Charleston leaders will make final changes to the city’s comprehensive plan in the coming weeks. Quite a bit has changed in Charleston since the plan was last revised in 2011 — the tourism economy has exploded, development is changing how our city looks and feels, and the impact of climate change and sea-level rise grows more apparent every day.
Normally, 10-year updates to the comprehensive plan are all-encompassing, general guidelines for how we can bend known forces for change in a direction that enhances quality of life for the most people possible. But this year’s plan records critical observations on the urgent situation posed by a changing climate that’s making life harder for many, exacerbating existing inequality, all while the cost of living goes up.
The plan is under consideration by city council as we speak, and a few changes are expected before it’s approved. But here are four ways Charleston’s 2021 City Plan is different and stands to affect residents in and outside the city limits.
1. Resilience and equity is at the center.

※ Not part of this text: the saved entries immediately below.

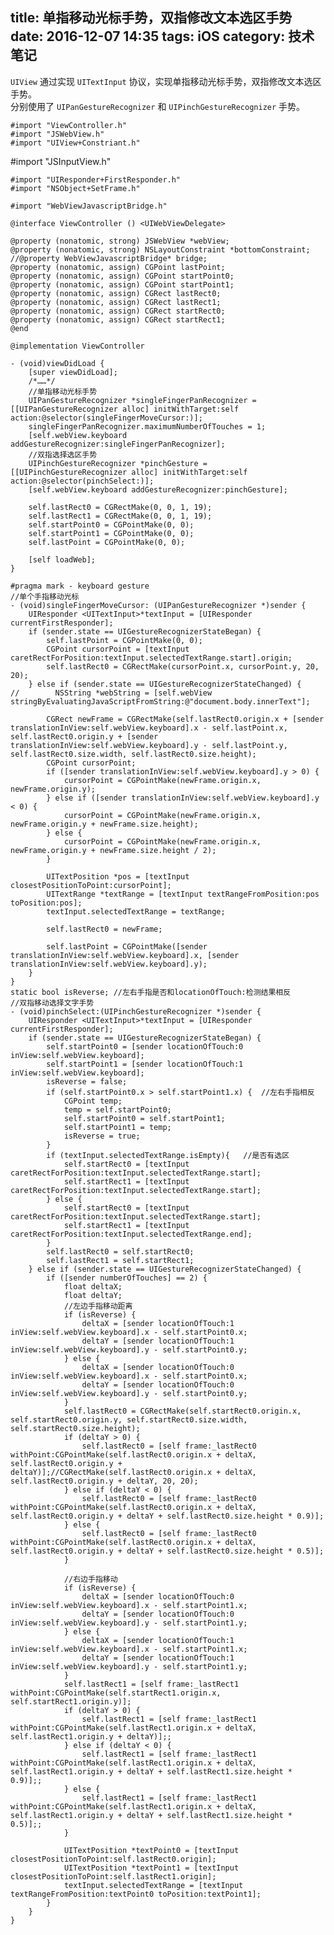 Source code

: title:  单指移动光标手势，双指修改文本选区手势 
date: 2016-12-07 14:35
tags: iOS
category: 技术笔记
---

  
` UIView ` 通过实现 ` UITextInput ` 协议，实现单指移动光标手势，双指修改文本选区手势。  
分别使用了 ` UIPanGestureRecognizer ` 和 ` UIPinchGestureRecognizer ` 手势。

    
    
    #import "ViewController.h"
    #import "JSWebView.h"
    #import "UIView+Constriant.h"
<!--more-->    #import "JSInputView.h"
    #import "UIResponder+FirstResponder.h"
    #import "NSObject+SetFrame.h"
    
    #import "WebViewJavascriptBridge.h"
    
    @interface ViewController () <UIWebViewDelegate>
    
    @property (nonatomic, strong) JSWebView *webView;
    @property (nonatomic, strong) NSLayoutConstraint *bottomConstraint;
    //@property WebViewJavascriptBridge* bridge;
    @property (nonatomic, assign) CGPoint lastPoint;
    @property (nonatomic, assign) CGPoint startPoint0;
    @property (nonatomic, assign) CGPoint startPoint1;
    @property (nonatomic, assign) CGRect lastRect0;
    @property (nonatomic, assign) CGRect lastRect1;
    @property (nonatomic, assign) CGRect startRect0;
    @property (nonatomic, assign) CGRect startRect1;
    @end
    
    @implementation ViewController
    
    - (void)viewDidLoad {
        [super viewDidLoad];
        /*……*/
        //单指移动光标手势    
        UIPanGestureRecognizer *singleFingerPanRecognizer = [[UIPanGestureRecognizer alloc] initWithTarget:self action:@selector(singleFingerMoveCursor:)];
        singleFingerPanRecognizer.maximumNumberOfTouches = 1;
        [self.webView.keyboard addGestureRecognizer:singleFingerPanRecognizer];
        //双指选择选区手势
        UIPinchGestureRecognizer *pinchGesture = [[UIPinchGestureRecognizer alloc] initWithTarget:self action:@selector(pinchSelect:)];
        [self.webView.keyboard addGestureRecognizer:pinchGesture];
    
        self.lastRect0 = CGRectMake(0, 0, 1, 19);
        self.lastRect1 = CGRectMake(0, 0, 1, 19);
        self.startPoint0 = CGPointMake(0, 0);
        self.startPoint1 = CGPointMake(0, 0);
        self.lastPoint = CGPointMake(0, 0);
    
        [self loadWeb];
    }
    
    #pragma mark - keyboard gesture
    //单个手指移动光标
    - (void)singleFingerMoveCursor: (UIPanGestureRecognizer *)sender {
        UIResponder <UITextInput>*textInput = [UIResponder currentFirstResponder];
        if (sender.state == UIGestureRecognizerStateBegan) {
            self.lastPoint = CGPointMake(0, 0);
            CGPoint cursorPoint = [textInput caretRectForPosition:textInput.selectedTextRange.start].origin;
            self.lastRect0 = CGRectMake(cursorPoint.x, cursorPoint.y, 20, 20);
        } else if (sender.state == UIGestureRecognizerStateChanged) {
    //        NSString *webString = [self.webView stringByEvaluatingJavaScriptFromString:@"document.body.innerText"];
    
            CGRect newFrame = CGRectMake(self.lastRect0.origin.x + [sender translationInView:self.webView.keyboard].x - self.lastPoint.x, self.lastRect0.origin.y + [sender translationInView:self.webView.keyboard].y - self.lastPoint.y, self.lastRect0.size.width, self.lastRect0.size.height);
            CGPoint cursorPoint;
            if ([sender translationInView:self.webView.keyboard].y > 0) {
                cursorPoint = CGPointMake(newFrame.origin.x, newFrame.origin.y);
            } else if ([sender translationInView:self.webView.keyboard].y < 0) {
                cursorPoint = CGPointMake(newFrame.origin.x, newFrame.origin.y + newFrame.size.height);
            } else {
                cursorPoint = CGPointMake(newFrame.origin.x, newFrame.origin.y + newFrame.size.height / 2);
            }
    
            UITextPosition *pos = [textInput closestPositionToPoint:cursorPoint];
            UITextRange *textRange = [textInput textRangeFromPosition:pos toPosition:pos];
            textInput.selectedTextRange = textRange;
    
            self.lastRect0 = newFrame;
    
            self.lastPoint = CGPointMake([sender translationInView:self.webView.keyboard].x, [sender translationInView:self.webView.keyboard].y);
        }
    }
    static bool isReverse; //左右手指是否和locationOfTouch:检测结果相反
    //双指移动选择文字手势
    - (void)pinchSelect:(UIPinchGestureRecognizer *)sender {
        UIResponder <UITextInput>*textInput = [UIResponder currentFirstResponder];
        if (sender.state == UIGestureRecognizerStateBegan) {
            self.startPoint0 = [sender locationOfTouch:0 inView:self.webView.keyboard];
            self.startPoint1 = [sender locationOfTouch:1 inView:self.webView.keyboard];
            isReverse = false;
            if (self.startPoint0.x > self.startPoint1.x) {  //左右手指相反
                CGPoint temp;
                temp = self.startPoint0;
                self.startPoint0 = self.startPoint1;
                self.startPoint1 = temp;
                isReverse = true;
            }
            if (textInput.selectedTextRange.isEmpty){   //是否有选区
                self.startRect0 = [textInput caretRectForPosition:textInput.selectedTextRange.start];
                self.startRect1 = [textInput caretRectForPosition:textInput.selectedTextRange.start];
            } else {
                self.startRect0 = [textInput caretRectForPosition:textInput.selectedTextRange.start];
                self.startRect1 = [textInput caretRectForPosition:textInput.selectedTextRange.end];
            }
            self.lastRect0 = self.startRect0;
            self.lastRect1 = self.startRect1;
        } else if (sender.state == UIGestureRecognizerStateChanged) {
            if ([sender numberOfTouches] == 2) {
                float deltaX;
                float deltaY;
                //左边手指移动距离
                if (isReverse) {
                    deltaX = [sender locationOfTouch:1 inView:self.webView.keyboard].x - self.startPoint0.x;
                    deltaY = [sender locationOfTouch:1 inView:self.webView.keyboard].y - self.startPoint0.y;
                } else {
                    deltaX = [sender locationOfTouch:0 inView:self.webView.keyboard].x - self.startPoint0.x;
                    deltaY = [sender locationOfTouch:0 inView:self.webView.keyboard].y - self.startPoint0.y;
                }
                self.lastRect0 = CGRectMake(self.startRect0.origin.x, self.startRect0.origin.y, self.startRect0.size.width, self.startRect0.size.height);
                if (deltaY > 0) {
                    self.lastRect0 = [self frame:_lastRect0 withPoint:CGPointMake(self.lastRect0.origin.x + deltaX, self.lastRect0.origin.y + deltaY)];//CGRectMake(self.lastRect0.origin.x + deltaX, self.lastRect0.origin.y + deltaY, 20, 20);
                } else if (deltaY < 0) {
                    self.lastRect0 = [self frame:_lastRect0 withPoint:CGPointMake(self.lastRect0.origin.x + deltaX, self.lastRect0.origin.y + deltaY + self.lastRect0.size.height * 0.9)];
                } else {
                    self.lastRect0 = [self frame:_lastRect0 withPoint:CGPointMake(self.lastRect0.origin.x + deltaX, self.lastRect0.origin.y + deltaY + self.lastRect0.size.height * 0.5)];
                }
    
                //右边手指移动
                if (isReverse) {
                    deltaX = [sender locationOfTouch:0 inView:self.webView.keyboard].x - self.startPoint1.x;
                    deltaY = [sender locationOfTouch:0 inView:self.webView.keyboard].y - self.startPoint1.y;
                } else {
                    deltaX = [sender locationOfTouch:1 inView:self.webView.keyboard].x - self.startPoint1.x;
                    deltaY = [sender locationOfTouch:1 inView:self.webView.keyboard].y - self.startPoint1.y;
                }
                self.lastRect1 = [self frame:_lastRect1 withPoint:CGPointMake(self.startRect1.origin.x, self.startRect1.origin.y)];
                if (deltaY > 0) {
                    self.lastRect1 = [self frame:_lastRect1 withPoint:CGPointMake(self.lastRect1.origin.x + deltaX, self.lastRect1.origin.y + deltaY)];;
                } else if (deltaY < 0) {
                    self.lastRect1 = [self frame:_lastRect1 withPoint:CGPointMake(self.lastRect1.origin.x + deltaX, self.lastRect1.origin.y + deltaY + self.lastRect1.size.height * 0.9)];;
                } else {
                    self.lastRect1 = [self frame:_lastRect1 withPoint:CGPointMake(self.lastRect1.origin.x + deltaX, self.lastRect1.origin.y + deltaY + self.lastRect1.size.height * 0.5)];;
                }
    
                UITextPosition *textPoint0 = [textInput closestPositionToPoint:self.lastRect0.origin];
                UITextPosition *textPoint1 = [textInput closestPositionToPoint:self.lastRect1.origin];
                textInput.selectedTextRange = [textInput textRangeFromPosition:textPoint0 toPosition:textPoint1];
            }
        }
    }

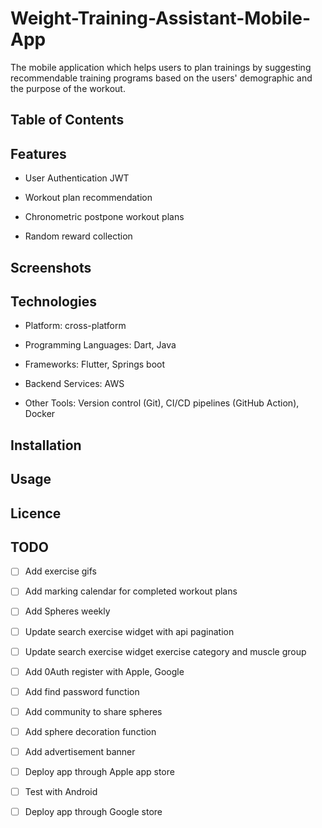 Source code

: # Weight-Training-Assistant-Mobile-App
The mobile application which helps users to plan trainings by suggesting recommendable training programs based on the users' demographic and the purpose of the workout.

## Table of Contents

## Features
- User Authentication JWT
  
- Workout plan recommendation
  
- Chronometric postpone workout plans
  
- Random reward collection

## Screenshots

## Technologies
- Platform: cross-platform

- Programming Languages: Dart, Java

- Frameworks: Flutter, Springs boot

- Backend Services: AWS

- Other Tools: Version control (Git), CI/CD pipelines (GitHub Action), Docker

## Installation

## Usage

## Licence

## TODO
- [ ] Add exercise gifs
  
- [ ] Add marking calendar for completed workout plans
  
- [ ] Add Spheres weekly
  
- [ ] Update search exercise widget with api pagination
  
- [ ] Update search exercise widget exercise category and muscle group
  
- [ ] Add 0Auth register with Apple, Google
  
- [ ] Add find password function
  
- [ ] Add community to share spheres
  
- [ ] Add sphere decoration function
  
- [ ] Add advertisement banner
  
- [ ] Deploy app through Apple app store
  
- [ ] Test with Android
  
- [ ] Deploy app through Google store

Local governments are now required to examine resiliency as part of the comprehensive planning process, thanks to a bipartisan 2020 bill led by Charleston-area senators. City officials rightfully connected equity to that assessment — adding another layer of consideration for all city-level actions. From housing affordability to protecting cultural resources, the City Plan’s extensive focus on resilience and equity could mean quality of life improvements for some over the next 10 years that would have otherwise gone ignored.
2. Environmental justice is a key consideration.
Environmental justice is connected to equity, and the climate crisis is inextricably connected to the future of our city. It’s critically important to attempt to mitigate the impact of changes for some rather than to push off those worries to communities already hurt by discrimination and gentrification.
3. It prioritizes building at higher elevations.
Continued building over the last generation has hastened flooding and stormwater issues for low-lying communities, particularly as development advances in the suburbs. It’s a lesson we learned far too late, as we’ve seen in the multi-million dollar scramble to rework West Ashley’s Church Creek basin. Knowing the city can’t and shouldn’t try to pause progress, the new City Plan instead prioritizes dense development in areas of higher elevation, allowing low-lying areas to help with stormwater retention.
4. Heavily impacted areas are off the peninsula.
Charlestonians on the Cainhoy peninsula near Daniel Island, along with Johns Islanders, have lived on the front line of in-migration, with both areas nearly doubling in population since 2010. West Ashley continues to feel significant growth. But landlocked and expensive, the peninsula has seen a fraction of growth experienced elsewhere. City plans call for more focus on outlying areas to handle growth.
The 160-page Charleston City Plan provides an admirable blueprint for the next 10 years in Charleston. Now it’s up to city leaders to make sure the pieces are in place to make it happen.